Prophet Muhammad, (peace be upon him), confronted all this alone, having neither physical power nor wealth. He stood within his appropriate limits, suggesting nothing to his Lord, doing nothing other than turning to his Lord seeking His pleasure, caring for nothing else. He prayed: “My Lord! If You are not displeased with me, I do not care what I face… To You I submit until I earn Your pleasure.”

Here in this surah we see the Prophet enjoying his Lord’s compassion, who gives him comfort and solace, and provides him with support against all the difficulties placed in his way, including the ridicule people may direct at him. After all, they are often impolite with their Lord who creates them and gives them all they have, and who has created the universe and conducts all his affairs.

He should not be much troubled if he receives a little of such ridicule and ill treatment. “Yet people worship, instead of God, things that can neither benefit nor harm them. An unbeliever always gives support against his Lord.

“Yet, some choose to worship, instead of Him, deities that cannot create anything but are themselves created, and have it not in their power to avert harm from, or bring benefit to, themselves, and have no power over death, life or resurrection.

“Yet when they are told, ‘Prostrate yourselves before the Most Gracious,’ they ask, ‘What is the Most Gracious?’”

God redresses the ridicule the Prophet suffers by portraying the very low level into which they have sunk: “Have you considered the one who makes his desires his deity? Could you, then, be held responsible for him? Or do you think that most of them listen and use their reason? They are but like cattle.

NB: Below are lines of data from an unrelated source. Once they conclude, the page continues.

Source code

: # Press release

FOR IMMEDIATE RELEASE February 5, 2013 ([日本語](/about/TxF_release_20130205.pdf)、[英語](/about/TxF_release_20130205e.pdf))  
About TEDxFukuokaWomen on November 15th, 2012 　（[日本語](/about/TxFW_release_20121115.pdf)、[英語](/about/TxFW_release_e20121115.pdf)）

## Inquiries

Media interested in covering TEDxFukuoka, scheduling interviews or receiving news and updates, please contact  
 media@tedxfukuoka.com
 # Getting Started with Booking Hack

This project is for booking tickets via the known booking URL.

Nay, they are even far worse astray.” God promises him support in any dispute or argument he may have with them: “Whenever they come to you with an argument, We shall reveal to you the truth and the best explanation.”

When the battle is over, God shows His Messenger scenes of the destruction of earlier communities which rejected God’s messages, such as the people of Noah, Aad, Thamud and the people of Al-Rass, as well as other communities.

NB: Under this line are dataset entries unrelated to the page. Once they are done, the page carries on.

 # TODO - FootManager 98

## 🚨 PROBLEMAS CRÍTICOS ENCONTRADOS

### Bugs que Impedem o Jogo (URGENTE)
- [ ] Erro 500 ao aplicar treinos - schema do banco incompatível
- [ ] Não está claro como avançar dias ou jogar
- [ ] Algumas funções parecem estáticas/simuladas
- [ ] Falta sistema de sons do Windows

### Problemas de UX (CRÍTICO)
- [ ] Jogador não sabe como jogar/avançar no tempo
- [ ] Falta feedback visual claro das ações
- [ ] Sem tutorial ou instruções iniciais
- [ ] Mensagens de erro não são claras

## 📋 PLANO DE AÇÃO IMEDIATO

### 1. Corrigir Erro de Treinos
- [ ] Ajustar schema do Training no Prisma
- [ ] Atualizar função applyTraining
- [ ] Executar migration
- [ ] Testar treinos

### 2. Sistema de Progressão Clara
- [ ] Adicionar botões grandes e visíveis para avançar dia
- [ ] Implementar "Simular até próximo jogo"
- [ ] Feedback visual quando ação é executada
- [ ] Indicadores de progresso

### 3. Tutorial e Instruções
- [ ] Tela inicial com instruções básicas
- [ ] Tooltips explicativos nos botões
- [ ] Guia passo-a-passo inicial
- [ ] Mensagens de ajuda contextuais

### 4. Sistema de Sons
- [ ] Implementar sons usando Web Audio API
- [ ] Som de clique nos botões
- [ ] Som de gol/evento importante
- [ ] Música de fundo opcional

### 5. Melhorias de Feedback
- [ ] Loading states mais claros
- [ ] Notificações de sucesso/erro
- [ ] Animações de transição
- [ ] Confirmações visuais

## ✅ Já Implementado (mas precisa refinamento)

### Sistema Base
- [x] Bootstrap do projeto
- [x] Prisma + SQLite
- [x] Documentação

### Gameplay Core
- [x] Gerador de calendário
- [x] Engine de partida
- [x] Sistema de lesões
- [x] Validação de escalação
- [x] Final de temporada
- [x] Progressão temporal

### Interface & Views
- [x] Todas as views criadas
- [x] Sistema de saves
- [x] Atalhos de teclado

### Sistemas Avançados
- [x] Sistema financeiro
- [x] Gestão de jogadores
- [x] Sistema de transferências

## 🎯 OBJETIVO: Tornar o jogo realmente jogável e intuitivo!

The way they met their dismal end is shown in a series of images from the Day of Resurrection: “Those who will be gathered to hell on their faces – they will be worst in station and still farther away from the (right) path.

“Nay! It is the Last Hour that they deny. For those who deny the Last Hour We have prepared a blazing fire. When it sees them from a far-off place, they will hear its fury and its raging sigh. And when, chained together, they are flung into a tight space within, they will pray for extinction there and then. (But they will be told): ‘Do not pray today for one single extinction, but pray for many extinctions!’

“On that day the wrongdoer will bite his hands and say: ‘Would that I had followed the path shown to me by the Messenger. Oh, woe is me! Would that I had never taken so-and-so for a friend!”

God further comforts him by the fact that he faces the same difficulties earlier messengers had faced: “Even before you, We never sent messengers other than (men) who indeed ate food and went about in the market-places. Thus against every prophet We have set up enemies from among those who are guilty. Sufficient is your Lord to provide guidance and support.”

God also makes clear to him that his task is to remain patient against all adversity, standing up to the unbelievers and striving hard against them using the Qur’an to make his argument clear, well founded and overpowering. “Do not obey the unbelievers, but strive most vigorously against them with this Qur’an.” The Prophet is clearly told that his best support in his striving for God’s cause is to place his trust in God alone: “Hence, place your trust in the Living One who does not die, and extol His limitless glory and praise. Sufficient is it that He is well aware of his servants’ sins.”